Por Fernão Pessoa Ramos
Estudos de Cinema é ainda uma área acadêmica em busca de reconhecimento. No caso brasileiro, a área de conhecimento “Cinema”, para órgãos de fomento à pesquisa como o Conselho Nacional de Desenvolvimento Científico e Tecnológico – CNPq, situa-se no campo das “Artes”, embora historicamente tenha se vinculado a Departamentos e Sociedades Científicas da área de “Comunicação”. Temos hoje cursos de Cinema, ou de Cinema e Audiovisual, nas principais universidades do país, com uma nítida expansão nos últimos dez anos. Na universidade pública, os cursos pioneiros na área são os da Universidade de Brasília – UNB e o da Escola de Comunicações e Artes da Universidade de São Paulo – ECA/USP, seguidos pela Universidade Federal Fluminense – UFF. No ensino particular, a Fundação Armando Álvares Penteado – FAAP (São Paulo) mantém, desde a década de 1970, curso com foco em cinema. Nos últimos dez anos, graduações em cinema têm proliferado pelo Brasil. Universidades como a Universidade Estadual de Campinas – UNICAMP, Pontífica Universidade Católica do Rio de Janeiro – PUC/RJ, a Universidade Vale do Rio dos Sinos (Rio Grande do Sul) – UNISINOS, a Pontífica Universidade Católica do Rio Grande do Sul – PUC/RGS, a Universidade Federal de Santa Catarina – UFSC, a Universidade Federal de Minas Gerais – UFMG, a Universidade Federal de Pernambuco – UFPE, a Universidade Federal do Recôncavo da Bahia – UFRB, a Universidade Federal do Ceará – UFC, a Universidade Federal de São Carlos – UFSCAR, a Universidade Tuiuti do Paraná, o Centro Universitário SENAC/SP, a Universidade Estácio de Sá, a Universidade Anhembi-Morumbi possuem Departamentos oferecendo formação em cinema. Cursos particulares de Cinema e Audiovisual tiveram forte incremento nos últimos dez anos, tanto em São Paulo e no Rio de Janeiro, como em outras localidades do país. Na pós-graduação stricto sensu, são oferecidos diplomas de mestrado e de doutorado com orientação em Cinema, em Programas da UNICAMP, USP, UFF, UFSCAR (mestrado) e também Universidade Federal do Rio de Janeiro – UFRJ, além da Universidade de Brasília. Universidades particulares como Anhembi-Morumbi, UNISINOS, FAAP, Universidade Católica de Pernambuco, Tuiuti, SENAC, mantêm cursos de especialização ou mestrado em cinema.
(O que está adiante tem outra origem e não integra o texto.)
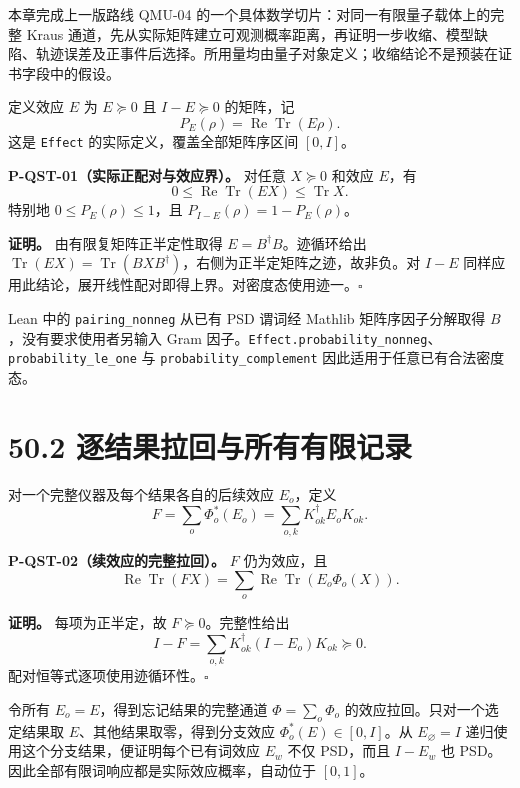 \documentclass[
  11pt,
  oneside]{book}
\begin{document}
本章完成上一版路线 QMU-04 的一个具体数学切片：对同一有限量子载体上的完整
Kraus
通道，先从实际矩阵建立可观测概率距离，再证明一步收缩、模型缺陷、轨迹误差及正事件后选择。所用量均由量子对象定义；收缩结论不是预装在证书字段中的假设。

定义效应 \(E\) 为 \(E\succeq0\) 且 \(I-E\succeq0\) 的矩阵，记 \[
P_E(\rho)=\operatorname{Re}\operatorname{Tr}(E\rho).
\] 这是 \texttt{Effect} 的实际定义，覆盖全部矩阵序区间 \([0,I]\)。

\protect\hypertarget{p-qst-01}{}{}

\textbf{P-QST-01（实际正配对与效应界）。} 对任意 \(X\succeq0\) 和效应
\(E\)，有 \[
0\le\operatorname{Re}\operatorname{Tr}(EX)\le\operatorname{Tr}X.
\] 特别地 \(0\le P_E(\rho)\le1\)，且 \(P_{I-E}(\rho)=1-P_E(\rho)\)。

\textbf{证明。} 由有限复矩阵正半定性取得 \(E=B^\dagger B\)。迹循环给出
\(\operatorname{Tr}(EX)=\operatorname{Tr}(BXB^\dagger)\)，右侧为正半定矩阵之迹，故非负。对
\(I-E\)
同样应用此结论，展开线性配对即得上界。对密度态使用迹一。\(\square\)

Lean 中的 \texttt{pairing\_\allowbreak nonneg} 从已有 PSD 谓词经 Mathlib
矩阵序因子分解取得 \(B\)，没有要求使用者另输入 Gram
因子。\texttt{Effect.\allowbreak probability\_\allowbreak nonneg}、\allowbreak \texttt{probability\_\allowbreak le\_\allowbreak one}
与 \texttt{probability\_\allowbreak complement} 因此适用于任意已有合法密度态。

\section{50.2 逐结果拉回与所有有限记录}

对一个完整仪器及每个结果各自的后续效应 \(E_o\)，定义 \[
F=\sum_o\Phi_o^*(E_o)=\sum_{o,k}K_{ok}^{\dagger}E_oK_{ok}.
\]

\protect\hypertarget{p-qst-02}{}{}

\textbf{P-QST-02（续效应的完整拉回）。} \(F\) 仍为效应，且 \[
\operatorname{Re}\operatorname{Tr}(FX)
=\sum_o\operatorname{Re}\operatorname{Tr}(E_o\Phi_o(X)).
\]

\textbf{证明。} 每项为正半定，故 \(F\succeq0\)。完整性给出 \[
I-F=\sum_{o,k}K_{ok}^{\dagger}(I-E_o)K_{ok}\succeq0.
\] 配对恒等式逐项使用迹循环性。\(\square\)

令所有 \(E_o=E\)，得到忘记结果的完整通道 \(\Phi=\sum_o\Phi_o\)
的效应拉回。只对一个选定结果取 \(E\)、其他结果取零，得到分支效应
\(\Phi_o^*(E)\in[0,I]\)。从 \(E_\varnothing=I\)
递归使用这个分支结果，便证明每个已有词效应 \(E_w\) 不仅 PSD，而且
\(I-E_w\) 也 PSD。因此全部有限词响应都是实际效应概率，自动位于
\([0,1]\)。
\end{document}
Algumas questões metodológicas devem ser mencionadas ao traçarmos a inserção institucional dos Estudos de Cinema na universidade brasileira. O campo coloca-se de forma abrangente dentro de Departamentos de Artes e Comunicações, possuindo a particularidade da demanda de formação prática. Uma boa parcela de alunos que entram em cursos de cinema tem interesse em aprender a fazer cinema: utilizar uma câmera, dirigir, produzir, atuar, fotografar, montar, sonorizar, fazer roteiros, etc. A maior parte dos cursos de graduação, no Brasil e no mundo, encontra-se predominantemente voltada para este público, sendo ministrada por professores com carreira profissional na produção cinematográfica. No currículo, acessoriamente, está presente uma série de disciplinas envolvendo história e teoria do cinema. Predominantemente, os cursos em Estudos de Cinema (onde não costuma haver ênfase na parte prática) encontram-se voltados para a pós-graduação.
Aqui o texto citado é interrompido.